Garaph: Efficient GPU-accelerated GraphProcessing on a Single Machine with Balanced Replication
https://www.usenix.org/system/files/conference/atc17/atc17-ma.pdf
Last updated
https://www.usenix.org/system/files/conference/atc17/atc17-ma.pdf
Last updated
Large-scale graph processing
10^10 pages, 10^12 tokens: page rank
10^9 nodes, 10^12 edges: social network analysis
Powerful storage & computation technologies
Goal:
Large memory + fast secondary storages
CPU + GPUs
CPU: sequential
GPU: SIMD mode processing
How to efficiently integrate heterogeneity under a unified abstraction
Non-distributed platform
Most time-consuming: gather phase
Garaph: GPU-accelerated graph processing system on a single machine with secondary storage as memory extension
Contributions
Vertex replication degree customization scheme
maximize GPU utilization given vertices' degrees and space constraints
Balanced edge-based partition and a hybrid of notify-pull and pull computation models
ensure work balance over CPU threads
optimized for fast graph processing on CPU
Dynamic workload assignment schemes
Takes into account of the characteristics of processing elements and graph algorithms
Distributed graph systems: need fast network and effective partitioning to minimize communication
Alternative: non-distributed
Benefit: users need not to be skilled at managing & tuning
Problem: pressure on memory and computing power. But it's affordable.
RAM is large
Advances of secondary storage: high access bandwidth close to memory
GPU: massive parallelism to offer high-performance graph processing
Setting: GPU-accelerated, secondary-storage based graph processing
Challenge:
highly skewed degree distribution of natural graphs
Small fraction of vertices adjacent to large fraction of edges --> heavy write contention among GPU threads due to atomic updates of the same vertices
Work imbalance of CPU threads
heterogeneous parallelism of CPU & GPU
CPU: sequential processing
GPU: bulk parallel processing
Propose: Garaph
GPU: vertex replication degree customization
CPU: balanced edge-based partition
Heterogeneity of computation units
Pull computation model: matches the SIMD processing model of GPU
Hybrid of notify-pull and pull computation model: optimizes for fast sequential processing on CPU
Dynamic workload assignment
For organizing incoming and outgoing edges:
Compressed Sparse Column (CSC)
Compressed Sparse Row (CSR)
Shard:
split vertices V into disjoint sets of vertices and each set is represented by a shard that stores all incoming edges whose destination is in that set.
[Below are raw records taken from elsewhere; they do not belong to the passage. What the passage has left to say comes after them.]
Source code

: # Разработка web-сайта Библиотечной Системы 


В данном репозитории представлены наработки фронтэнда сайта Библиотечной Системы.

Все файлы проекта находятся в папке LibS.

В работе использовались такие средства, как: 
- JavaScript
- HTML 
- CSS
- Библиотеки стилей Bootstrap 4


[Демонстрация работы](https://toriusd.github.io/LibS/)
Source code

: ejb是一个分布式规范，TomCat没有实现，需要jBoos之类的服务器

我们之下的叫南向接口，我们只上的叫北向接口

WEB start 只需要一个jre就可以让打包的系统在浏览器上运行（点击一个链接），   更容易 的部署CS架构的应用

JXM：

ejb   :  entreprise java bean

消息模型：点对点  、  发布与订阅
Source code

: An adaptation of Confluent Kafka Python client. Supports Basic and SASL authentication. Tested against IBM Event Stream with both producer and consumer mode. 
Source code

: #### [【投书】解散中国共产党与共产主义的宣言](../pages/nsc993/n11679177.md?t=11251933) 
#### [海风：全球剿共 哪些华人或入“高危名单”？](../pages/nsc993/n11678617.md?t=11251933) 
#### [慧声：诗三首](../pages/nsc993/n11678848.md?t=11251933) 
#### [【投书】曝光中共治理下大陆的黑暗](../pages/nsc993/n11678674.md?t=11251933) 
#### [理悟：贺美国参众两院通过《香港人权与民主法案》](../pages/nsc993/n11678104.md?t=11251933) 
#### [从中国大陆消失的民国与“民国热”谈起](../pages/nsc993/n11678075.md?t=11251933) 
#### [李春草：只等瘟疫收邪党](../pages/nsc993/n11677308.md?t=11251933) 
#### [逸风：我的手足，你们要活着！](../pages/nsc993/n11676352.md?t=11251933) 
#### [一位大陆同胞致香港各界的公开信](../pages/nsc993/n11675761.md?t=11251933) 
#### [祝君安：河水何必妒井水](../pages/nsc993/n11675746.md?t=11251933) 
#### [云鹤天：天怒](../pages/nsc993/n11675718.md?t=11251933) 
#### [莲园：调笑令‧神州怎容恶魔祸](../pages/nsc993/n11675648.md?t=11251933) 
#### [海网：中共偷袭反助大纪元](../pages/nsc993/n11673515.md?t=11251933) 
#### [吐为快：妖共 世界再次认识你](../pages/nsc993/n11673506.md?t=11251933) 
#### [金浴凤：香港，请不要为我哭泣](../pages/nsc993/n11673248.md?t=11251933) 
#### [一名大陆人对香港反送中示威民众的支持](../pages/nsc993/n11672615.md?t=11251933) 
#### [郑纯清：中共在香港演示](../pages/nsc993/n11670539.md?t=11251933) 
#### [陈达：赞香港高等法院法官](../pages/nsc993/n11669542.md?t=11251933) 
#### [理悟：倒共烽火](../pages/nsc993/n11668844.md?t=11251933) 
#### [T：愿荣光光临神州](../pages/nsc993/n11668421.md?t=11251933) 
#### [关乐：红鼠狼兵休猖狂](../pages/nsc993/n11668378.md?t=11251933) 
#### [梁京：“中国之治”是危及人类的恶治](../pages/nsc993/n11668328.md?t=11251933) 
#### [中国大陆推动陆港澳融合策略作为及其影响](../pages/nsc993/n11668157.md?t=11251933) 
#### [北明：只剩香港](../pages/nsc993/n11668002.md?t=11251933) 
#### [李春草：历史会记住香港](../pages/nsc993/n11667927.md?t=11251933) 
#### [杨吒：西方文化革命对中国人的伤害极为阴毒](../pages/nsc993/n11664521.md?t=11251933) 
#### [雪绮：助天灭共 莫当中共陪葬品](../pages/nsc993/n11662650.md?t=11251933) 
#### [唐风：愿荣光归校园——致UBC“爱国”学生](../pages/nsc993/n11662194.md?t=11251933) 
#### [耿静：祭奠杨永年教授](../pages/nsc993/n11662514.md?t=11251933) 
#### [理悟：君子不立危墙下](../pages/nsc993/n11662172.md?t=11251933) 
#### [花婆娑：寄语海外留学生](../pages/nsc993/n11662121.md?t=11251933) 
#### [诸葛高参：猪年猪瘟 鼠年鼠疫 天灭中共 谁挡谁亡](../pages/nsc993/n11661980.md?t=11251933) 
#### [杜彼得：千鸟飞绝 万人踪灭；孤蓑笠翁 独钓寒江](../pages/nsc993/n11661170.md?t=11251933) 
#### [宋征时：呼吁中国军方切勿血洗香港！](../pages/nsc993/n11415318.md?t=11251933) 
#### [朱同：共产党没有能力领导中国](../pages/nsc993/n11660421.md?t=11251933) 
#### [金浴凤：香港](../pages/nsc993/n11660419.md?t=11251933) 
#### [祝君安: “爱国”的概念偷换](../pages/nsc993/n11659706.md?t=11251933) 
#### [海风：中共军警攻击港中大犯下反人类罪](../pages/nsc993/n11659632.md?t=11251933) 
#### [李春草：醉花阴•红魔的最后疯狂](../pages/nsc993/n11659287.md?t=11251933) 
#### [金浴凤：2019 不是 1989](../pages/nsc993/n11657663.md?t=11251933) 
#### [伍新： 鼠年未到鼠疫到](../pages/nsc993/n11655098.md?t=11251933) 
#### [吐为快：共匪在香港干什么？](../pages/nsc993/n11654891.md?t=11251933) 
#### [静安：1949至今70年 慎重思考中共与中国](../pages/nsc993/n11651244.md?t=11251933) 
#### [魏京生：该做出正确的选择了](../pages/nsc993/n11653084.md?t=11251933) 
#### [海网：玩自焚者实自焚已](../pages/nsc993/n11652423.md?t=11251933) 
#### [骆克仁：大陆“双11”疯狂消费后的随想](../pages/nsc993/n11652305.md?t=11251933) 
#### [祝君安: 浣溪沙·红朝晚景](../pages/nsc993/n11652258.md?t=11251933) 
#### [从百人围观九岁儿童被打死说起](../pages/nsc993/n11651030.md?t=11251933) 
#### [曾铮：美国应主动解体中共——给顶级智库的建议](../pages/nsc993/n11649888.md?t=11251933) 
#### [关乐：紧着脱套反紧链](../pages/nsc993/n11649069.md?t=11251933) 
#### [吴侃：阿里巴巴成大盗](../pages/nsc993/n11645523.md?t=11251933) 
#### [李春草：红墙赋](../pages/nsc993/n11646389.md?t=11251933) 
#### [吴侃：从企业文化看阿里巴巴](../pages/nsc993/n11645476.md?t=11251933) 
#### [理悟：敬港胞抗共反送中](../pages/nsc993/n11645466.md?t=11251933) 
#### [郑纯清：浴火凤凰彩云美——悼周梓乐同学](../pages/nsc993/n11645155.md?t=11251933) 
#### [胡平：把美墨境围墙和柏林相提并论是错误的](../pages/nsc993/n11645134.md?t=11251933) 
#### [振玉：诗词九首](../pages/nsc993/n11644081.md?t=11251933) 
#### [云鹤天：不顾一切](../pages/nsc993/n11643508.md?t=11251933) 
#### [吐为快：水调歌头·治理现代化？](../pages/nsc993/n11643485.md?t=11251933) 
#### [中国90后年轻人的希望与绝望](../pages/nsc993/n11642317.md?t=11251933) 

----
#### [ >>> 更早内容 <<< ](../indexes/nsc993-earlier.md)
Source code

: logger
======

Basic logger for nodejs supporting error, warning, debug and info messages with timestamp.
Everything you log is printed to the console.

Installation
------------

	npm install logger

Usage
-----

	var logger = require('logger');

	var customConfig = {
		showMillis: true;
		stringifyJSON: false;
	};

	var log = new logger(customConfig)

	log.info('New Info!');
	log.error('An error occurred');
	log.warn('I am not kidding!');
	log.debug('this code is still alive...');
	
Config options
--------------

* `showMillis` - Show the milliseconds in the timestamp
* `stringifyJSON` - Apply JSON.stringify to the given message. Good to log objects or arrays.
Edges in a shard are listed based on increasing order of their indexes of destination vertices.
Allow each shard to be fit into the shared memory for high bandwidth
Maximum offset is 12K, can use 16-bit integer to represent the index of destination vertices
Transfer shards from host memory to GPU memory in batch
Call this as a page
Leverages multi-stream feature of GPUs for the overlap of memory copy and kernel execution
Two vertex-centric computation models
Pull model
Every vertex updates its state by pulling the new states of neighboring vertices through incoming edges
Notify-pull
Only active vertices notify their outgoing neighbors to update, who in turn perform local computation by pulling states of their incoming neighbors
More effective in case of few active vertices
Dispatcher
loading graph from secondary storages, distributing the computation over CPU and GPU
Partitions each graph page into equal-size data blocks, which are uniformly distributed over multiple secondary storages with a hash function
Steps
Load data blocks from secondary storage to host memory
Construct pages
After one page is constructed, dispatch to either CPU or GPU
GPU/CPU computation kernel
GPU
Process the shards of page in a parallel manner
Only the pull model is enabled on GPU side
Notify-pull can lead to high frequency of non-coalesced memory accesses because of poor locality and warp divergence caused by distinguishing active/inactive vertices
CPU
Enables both pull and notify-pull
Each thread processes one edge set (divide edges of a page into sets of equal size)
Either of the two kernels has processed on page, there will be a synchronization between GPU and CPU
Execution can be done both synchronously and asynchronously
Iter: complete process over all the pages for one time
Fault Tolerance
Write vertex data to secondary storages periodically
Modified Gather-Apply-Scatter (GAS) abstraction used in the PowerGraph
Modify scatter function to activate function which sets value if the vertex satisfies the active condition
Atomic (user-provided sum function) + non-atomic operations for GPU and CPU respectively
Global Memory
Up to 24GB in size.
Size of the vertices is usually 4 bytes. Can store up to 6B (or 12B) vertices in global memory.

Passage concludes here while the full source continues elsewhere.